Pero en cuanto Fabián cruzó la puerta, la atmósfera se quebró.

Renata frunció el ceño de inmediato y soltó, cortante:

—¿No que ibas a romper toda relación conmigo? ¿Entonces a qué vuelves a esta casa?

—Deja de decir disparates.

Sofía, quien rara vez se alteraba, azotó el cuchillo y el tenedor contra la mesa, haciendo un estruendo seco.

—Si tú quieres cortar lazos, está bien. Pero esta sigue siendo la casa de Fabián. Él es un Valdés de verdad.

Renata y Virginia se quedaron heladas ante el tono de Sofía.

En el fondo, Renata solo se sentía herida porque su propio hijo defendía a una extraña en vez de a ella. Sin embargo, las palabras de la señora Sofía no le dejaron ni un poco de dignidad. Básicamente, si Fabián llegaba a romper con ella, la que debía irse sería Renata.

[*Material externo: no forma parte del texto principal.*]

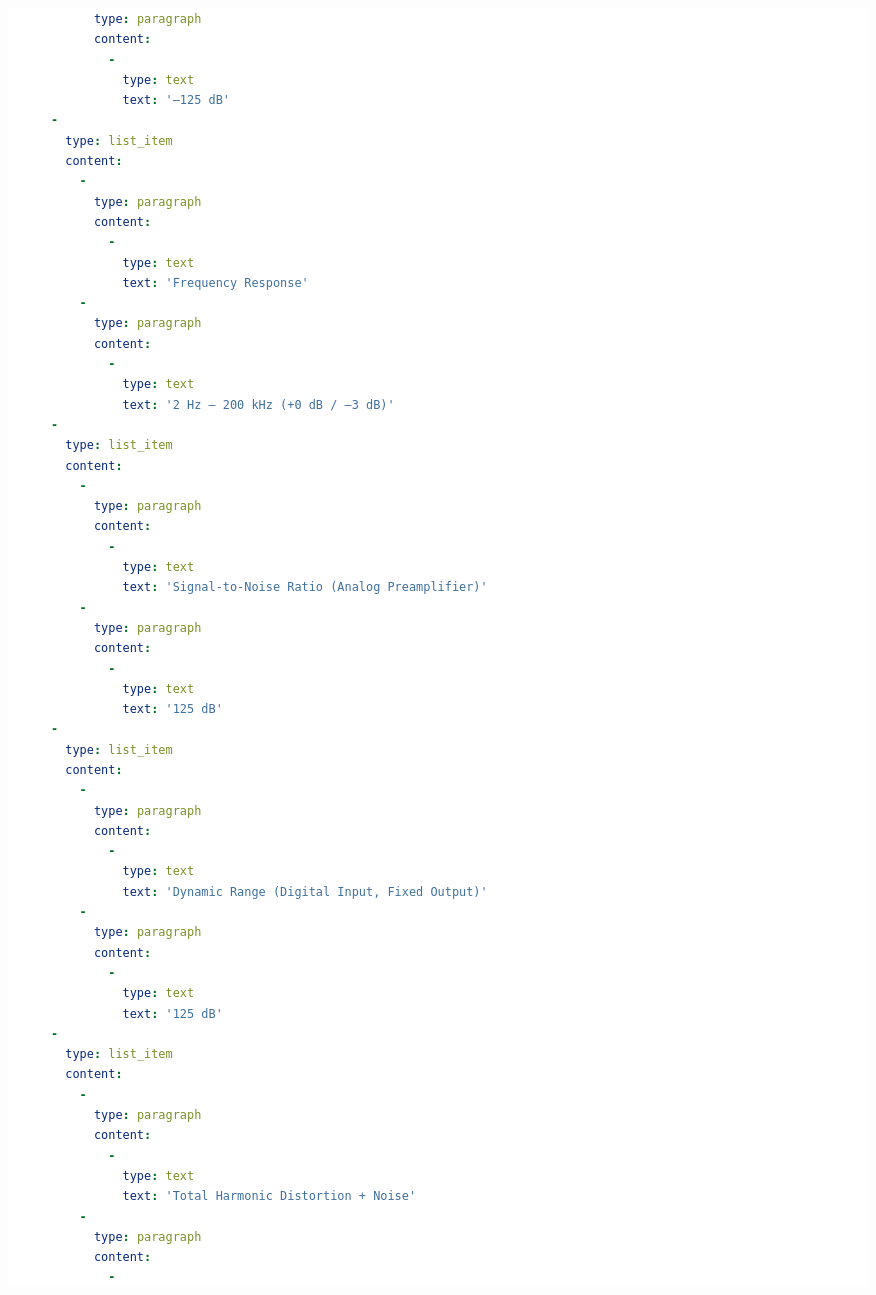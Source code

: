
 ```yaml
            type: paragraph
            content:
              -
                type: text
                text: '–125 dB'
      -
        type: list_item
        content:
          -
            type: paragraph
            content:
              -
                type: text
                text: 'Frequency Response'
          -
            type: paragraph
            content:
              -
                type: text
                text: '2 Hz – 200 kHz (+0 dB / –3 dB)'
      -
        type: list_item
        content:
          -
            type: paragraph
            content:
              -
                type: text
                text: 'Signal-to-Noise Ratio (Analog Preamplifier)'
          -
            type: paragraph
            content:
              -
                type: text
                text: '125 dB'
      -
        type: list_item
        content:
          -
            type: paragraph
            content:
              -
                type: text
                text: 'Dynamic Range (Digital Input, Fixed Output)'
          -
            type: paragraph
            content:
              -
                type: text
                text: '125 dB'
      -
        type: list_item
        content:
          -
            type: paragraph
            content:
              -
                type: text
                text: 'Total Harmonic Distortion + Noise'
          -
            type: paragraph
            content:
              -
```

—Abuelita, no se enoje. Luego va a subirle la presión —intervino Fabián con su voz suave, sentándose en el lugar vacío. Mientras esperaba a que la empleada le llevara los cubiertos, añadió con calma:

—Fui yo el que actuó sin pensar y molesté a mi mamá. Si ella está molesta, es normal, dejarla desahogarse un poco le hará bien.

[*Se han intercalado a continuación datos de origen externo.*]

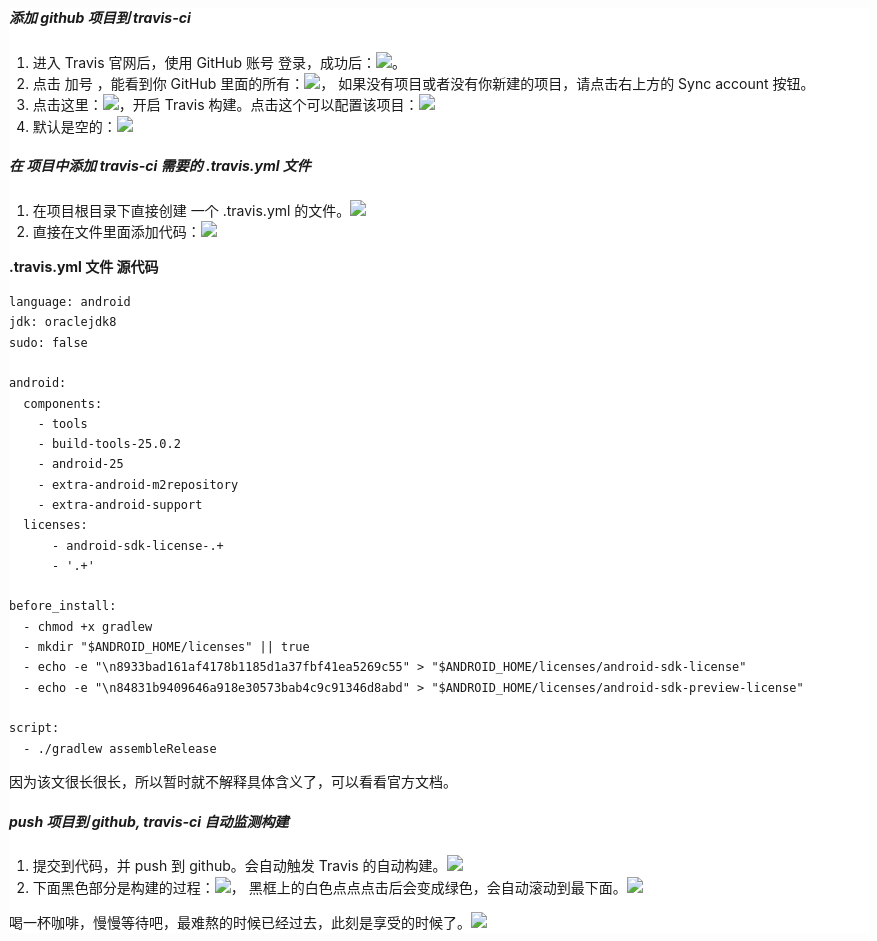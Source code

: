 ##### 添加 github 项目到 travis-ci
1. 进入 Travis 官网后，使用 GitHub 账号 登录，成功后：![](http://7xlcno.com1.z0.glb.clouddn.com/gbg/kaiyuan/md/gbg-kaiyuan-md-68.png)。
2. 点击 加号 ，能看到你 GitHub 里面的所有：![](http://7xlcno.com1.z0.glb.clouddn.com/gbg/kaiyuan/md/gbg-kaiyuan-md-69.png)， 如果没有项目或者没有你新建的项目，请点击右上方的   Sync account  按钮。
3. 点击这里：![](http://7xlcno.com1.z0.glb.clouddn.com/gbg/kaiyuan/md/gbg-kaiyuan-md-70.png)，开启 Travis 构建。点击这个可以配置该项目：![](http://7xlcno.com1.z0.glb.clouddn.com/gbg/kaiyuan/md/gbg-kaiyuan-md-71.png)
4. 默认是空的：![](http://7xlcno.com1.z0.glb.clouddn.com/gbg/kaiyuan/md/gbg-kaiyuan-md-72.png)

##### 在 项目中添加 travis-ci 需要的 .travis.yml 文件
1. 在项目根目录下直接创建 一个 .travis.yml 的文件。![](http://7xlcno.com1.z0.glb.clouddn.com/gbg/kaiyuan/md/gbg-kaiyuan-md-73.png)
2. 直接在文件里面添加代码：![](http://7xlcno.com1.z0.glb.clouddn.com/gbg/kaiyuan/md/gbg-kaiyuan-md-74.png)

**.travis.yml 文件 源代码**

	language: android
	jdk: oraclejdk8
	sudo: false
	
	android:
	  components:
	    - tools
	    - build-tools-25.0.2
	    - android-25
	    - extra-android-m2repository
	    - extra-android-support
	  licenses:
	      - android-sdk-license-.+
	      - '.+'
	
	before_install:
	  - chmod +x gradlew
	  - mkdir "$ANDROID_HOME/licenses" || true
	  - echo -e "\n8933bad161af4178b1185d1a37fbf41ea5269c55" > "$ANDROID_HOME/licenses/android-sdk-license"
	  - echo -e "\n84831b9409646a918e30573bab4c9c91346d8abd" > "$ANDROID_HOME/licenses/android-sdk-preview-license"
	
	script:
	  - ./gradlew assembleRelease
	

因为该文很长很长，所以暂时就不解释具体含义了，可以看看官方文档。

##### push 项目到 github, travis-ci 自动监测构建
1. 提交到代码，并 push 到 github。会自动触发 Travis 的自动构建。![](http://7xlcno.com1.z0.glb.clouddn.com/gbg/kaiyuan/md/gbg-kaiyuan-md-75.png)
2. 下面黑色部分是构建的过程：![](http://7xlcno.com1.z0.glb.clouddn.com/gbg/kaiyuan/md/gbg-kaiyuan-md-76.png)，  黑框上的白色点点点击后会变成绿色，会自动滚动到最下面。![](http://7xlcno.com1.z0.glb.clouddn.com/gbg/kaiyuan/md/gbg-kaiyuan-md-77.png)

喝一杯咖啡，慢慢等待吧，最难熬的时候已经过去，此刻是享受的时候了。![](http://7xlcno.com1.z0.glb.clouddn.com/gbg/kaiyuan/md/gbg-kaiyuan-md-78.png)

Al escuchar esto, la expresión de Renata se suavizó un poco.

—¿Por fin reconoces que fuiste un irresponsable? Todo por una mujer...

—¡Ya basta! —cortó Sofía con fastidio—. Te están dando la oportunidad de tranquilizarte, así que aprovéchala. Fabián vino a comer en paz, ¿acaso quieres armar un escándalo por todo?

—Lo de la separación de Fabián y Ellie nunca fue asunto tuyo. Y ahora, tampoco deberías meterte en su trabajo.

—Mamá... —Renata ya no pudo contenerse—. Usted no entiende, él está dispuesto a poner toda la familia Valdés en juego por esa muchacha...

El rostro de Fabián se ensombreció, pero Sofía se adelantó antes de que pudiera estallar:

—Si la familia Valdés está ahora en sus manos, ni tú ni yo tenemos derecho a opinar. Confío en que él sabe lo que hace, no es ningún ingenuo.

...

Renata, furiosa, abrió la boca para replicar, pero en ese momento Virginia, sentada a su lado, se llevó una mano a la boca y se levantó de golpe corriendo hacia el baño, con el rostro marcado por el malestar.

Sofía la siguió con la mirada, arrugando la frente.

—¿No me digas que está...?

—Imposible —soltó Renata, ya había notado algo raro últimamente—. Ni aunque tuviera mil vidas, no se atrevería a traer un hijo ilegítimo. Seguramente comió algo en la calle y se le arruinó el estómago.